PROBLEM TO SOLVE =>
In the lines below, look for "html". Copy each line where it appears.

[Records from a collection]

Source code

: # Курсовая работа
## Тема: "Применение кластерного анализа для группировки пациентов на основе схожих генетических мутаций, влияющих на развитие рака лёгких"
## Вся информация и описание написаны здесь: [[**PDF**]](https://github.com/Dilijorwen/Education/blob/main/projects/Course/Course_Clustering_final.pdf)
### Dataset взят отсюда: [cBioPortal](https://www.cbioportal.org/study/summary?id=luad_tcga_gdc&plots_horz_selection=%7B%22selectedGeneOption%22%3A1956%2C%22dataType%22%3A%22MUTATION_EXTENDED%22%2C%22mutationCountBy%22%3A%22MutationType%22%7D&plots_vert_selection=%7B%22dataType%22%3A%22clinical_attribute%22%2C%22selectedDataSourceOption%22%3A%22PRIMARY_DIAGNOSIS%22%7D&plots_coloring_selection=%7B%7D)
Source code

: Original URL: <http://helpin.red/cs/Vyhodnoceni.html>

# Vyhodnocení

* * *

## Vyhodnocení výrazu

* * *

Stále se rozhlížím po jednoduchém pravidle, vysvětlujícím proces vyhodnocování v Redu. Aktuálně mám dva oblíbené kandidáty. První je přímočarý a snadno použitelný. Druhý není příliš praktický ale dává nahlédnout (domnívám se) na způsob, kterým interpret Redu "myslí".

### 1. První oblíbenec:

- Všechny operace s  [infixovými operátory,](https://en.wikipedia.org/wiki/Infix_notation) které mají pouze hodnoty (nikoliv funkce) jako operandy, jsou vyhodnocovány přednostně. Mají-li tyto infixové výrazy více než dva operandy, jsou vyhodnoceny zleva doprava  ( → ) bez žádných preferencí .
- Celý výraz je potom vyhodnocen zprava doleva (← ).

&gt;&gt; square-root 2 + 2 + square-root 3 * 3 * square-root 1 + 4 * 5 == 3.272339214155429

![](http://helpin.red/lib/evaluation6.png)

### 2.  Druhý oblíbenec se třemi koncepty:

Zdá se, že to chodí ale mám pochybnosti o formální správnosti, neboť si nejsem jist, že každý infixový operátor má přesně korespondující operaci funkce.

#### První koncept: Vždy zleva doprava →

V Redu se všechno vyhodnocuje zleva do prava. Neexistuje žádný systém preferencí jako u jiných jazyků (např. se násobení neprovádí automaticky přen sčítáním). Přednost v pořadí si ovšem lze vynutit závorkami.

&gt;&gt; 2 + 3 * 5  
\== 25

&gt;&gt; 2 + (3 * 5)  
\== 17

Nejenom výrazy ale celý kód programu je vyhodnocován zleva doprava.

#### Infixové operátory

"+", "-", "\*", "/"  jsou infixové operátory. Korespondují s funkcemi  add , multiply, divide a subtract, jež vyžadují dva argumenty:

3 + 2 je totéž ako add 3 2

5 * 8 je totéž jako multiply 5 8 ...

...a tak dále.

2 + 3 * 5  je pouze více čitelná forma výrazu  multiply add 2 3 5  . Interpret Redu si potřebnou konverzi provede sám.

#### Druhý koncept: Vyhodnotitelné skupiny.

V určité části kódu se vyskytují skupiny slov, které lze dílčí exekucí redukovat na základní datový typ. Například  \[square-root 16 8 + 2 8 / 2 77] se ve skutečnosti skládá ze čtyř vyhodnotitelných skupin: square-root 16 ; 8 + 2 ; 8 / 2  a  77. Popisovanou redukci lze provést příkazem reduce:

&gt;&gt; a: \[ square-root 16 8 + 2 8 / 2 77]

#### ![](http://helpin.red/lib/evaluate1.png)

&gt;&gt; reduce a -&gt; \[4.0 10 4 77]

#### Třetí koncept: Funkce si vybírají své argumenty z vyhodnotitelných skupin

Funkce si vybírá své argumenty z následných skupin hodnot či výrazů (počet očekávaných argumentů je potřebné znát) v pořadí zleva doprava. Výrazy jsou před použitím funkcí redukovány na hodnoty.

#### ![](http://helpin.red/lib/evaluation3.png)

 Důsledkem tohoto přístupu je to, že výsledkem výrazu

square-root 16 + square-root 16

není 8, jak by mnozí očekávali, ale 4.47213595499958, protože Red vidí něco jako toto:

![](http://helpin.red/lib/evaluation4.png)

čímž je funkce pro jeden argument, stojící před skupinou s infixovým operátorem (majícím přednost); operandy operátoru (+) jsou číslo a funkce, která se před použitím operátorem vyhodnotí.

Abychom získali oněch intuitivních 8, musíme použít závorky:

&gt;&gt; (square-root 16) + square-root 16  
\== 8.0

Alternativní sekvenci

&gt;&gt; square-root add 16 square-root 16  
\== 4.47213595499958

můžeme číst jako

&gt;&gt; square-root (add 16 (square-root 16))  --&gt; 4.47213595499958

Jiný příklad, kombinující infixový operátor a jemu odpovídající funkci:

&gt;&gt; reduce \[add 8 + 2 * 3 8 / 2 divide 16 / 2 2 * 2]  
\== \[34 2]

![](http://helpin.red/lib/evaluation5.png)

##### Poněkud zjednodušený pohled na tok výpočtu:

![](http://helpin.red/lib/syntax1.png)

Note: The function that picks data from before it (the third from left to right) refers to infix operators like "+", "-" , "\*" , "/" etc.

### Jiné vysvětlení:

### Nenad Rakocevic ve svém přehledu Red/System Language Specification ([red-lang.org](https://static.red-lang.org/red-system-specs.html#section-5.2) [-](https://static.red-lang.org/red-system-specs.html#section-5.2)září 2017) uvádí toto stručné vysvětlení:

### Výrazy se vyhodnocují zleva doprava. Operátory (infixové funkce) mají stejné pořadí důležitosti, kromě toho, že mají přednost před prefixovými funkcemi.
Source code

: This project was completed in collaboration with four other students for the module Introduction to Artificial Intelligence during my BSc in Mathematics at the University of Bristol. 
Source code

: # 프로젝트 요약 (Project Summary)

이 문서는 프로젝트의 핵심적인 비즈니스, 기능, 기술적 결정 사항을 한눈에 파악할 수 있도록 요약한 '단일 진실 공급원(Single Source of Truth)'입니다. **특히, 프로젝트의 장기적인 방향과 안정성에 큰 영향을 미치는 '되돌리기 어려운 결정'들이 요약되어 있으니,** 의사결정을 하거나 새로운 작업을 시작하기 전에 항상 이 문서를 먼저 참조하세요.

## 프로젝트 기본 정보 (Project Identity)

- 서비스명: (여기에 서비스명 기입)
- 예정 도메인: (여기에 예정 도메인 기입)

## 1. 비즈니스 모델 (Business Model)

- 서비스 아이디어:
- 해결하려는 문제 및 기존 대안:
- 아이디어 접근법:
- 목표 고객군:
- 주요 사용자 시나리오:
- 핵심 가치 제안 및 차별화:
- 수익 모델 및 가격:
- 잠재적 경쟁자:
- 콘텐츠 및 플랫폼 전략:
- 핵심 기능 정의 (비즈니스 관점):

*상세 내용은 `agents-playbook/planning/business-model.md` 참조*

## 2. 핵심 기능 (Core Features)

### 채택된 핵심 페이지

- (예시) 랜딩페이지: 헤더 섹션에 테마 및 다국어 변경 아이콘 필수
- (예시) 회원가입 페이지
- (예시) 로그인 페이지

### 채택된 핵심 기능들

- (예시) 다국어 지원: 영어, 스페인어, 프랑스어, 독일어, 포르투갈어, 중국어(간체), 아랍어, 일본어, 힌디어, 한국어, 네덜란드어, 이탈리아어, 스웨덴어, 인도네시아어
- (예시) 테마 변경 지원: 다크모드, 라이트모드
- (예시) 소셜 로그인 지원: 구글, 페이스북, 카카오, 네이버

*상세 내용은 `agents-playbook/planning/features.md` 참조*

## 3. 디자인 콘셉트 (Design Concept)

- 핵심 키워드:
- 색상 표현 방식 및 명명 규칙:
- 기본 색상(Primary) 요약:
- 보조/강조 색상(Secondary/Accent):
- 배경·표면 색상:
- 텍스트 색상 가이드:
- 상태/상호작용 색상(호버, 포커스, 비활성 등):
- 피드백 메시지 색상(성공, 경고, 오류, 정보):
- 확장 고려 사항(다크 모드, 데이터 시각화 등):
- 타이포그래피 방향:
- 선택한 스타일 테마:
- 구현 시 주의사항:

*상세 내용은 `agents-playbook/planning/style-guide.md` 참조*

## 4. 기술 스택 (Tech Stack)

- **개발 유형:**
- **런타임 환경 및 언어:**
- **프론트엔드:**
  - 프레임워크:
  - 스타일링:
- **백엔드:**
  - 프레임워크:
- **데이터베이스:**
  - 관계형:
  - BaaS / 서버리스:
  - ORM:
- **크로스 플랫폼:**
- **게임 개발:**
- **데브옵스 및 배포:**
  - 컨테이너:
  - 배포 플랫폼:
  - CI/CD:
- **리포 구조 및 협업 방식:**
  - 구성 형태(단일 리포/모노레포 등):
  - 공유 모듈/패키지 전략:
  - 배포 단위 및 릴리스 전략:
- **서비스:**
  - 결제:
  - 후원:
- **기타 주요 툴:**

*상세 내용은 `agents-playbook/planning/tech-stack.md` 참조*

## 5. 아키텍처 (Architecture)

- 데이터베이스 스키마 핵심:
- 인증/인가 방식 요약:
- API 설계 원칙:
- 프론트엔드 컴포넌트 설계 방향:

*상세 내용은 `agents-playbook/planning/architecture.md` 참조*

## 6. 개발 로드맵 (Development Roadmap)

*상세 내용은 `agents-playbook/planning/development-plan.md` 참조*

OUTPUT BELOW =>
: Original URL: <http://helpin.red/cs/Vyhodnoceni.html>
### Nenad Rakocevic ve svém přehledu Red/System Language Specification ([red-lang.org](https://static.red-lang.org/red-system-specs.html#section-5.2) [-](https://static.red-lang.org/red-system-specs.html#section-5.2)září 2017) uvádí toto stručné vysvětlení:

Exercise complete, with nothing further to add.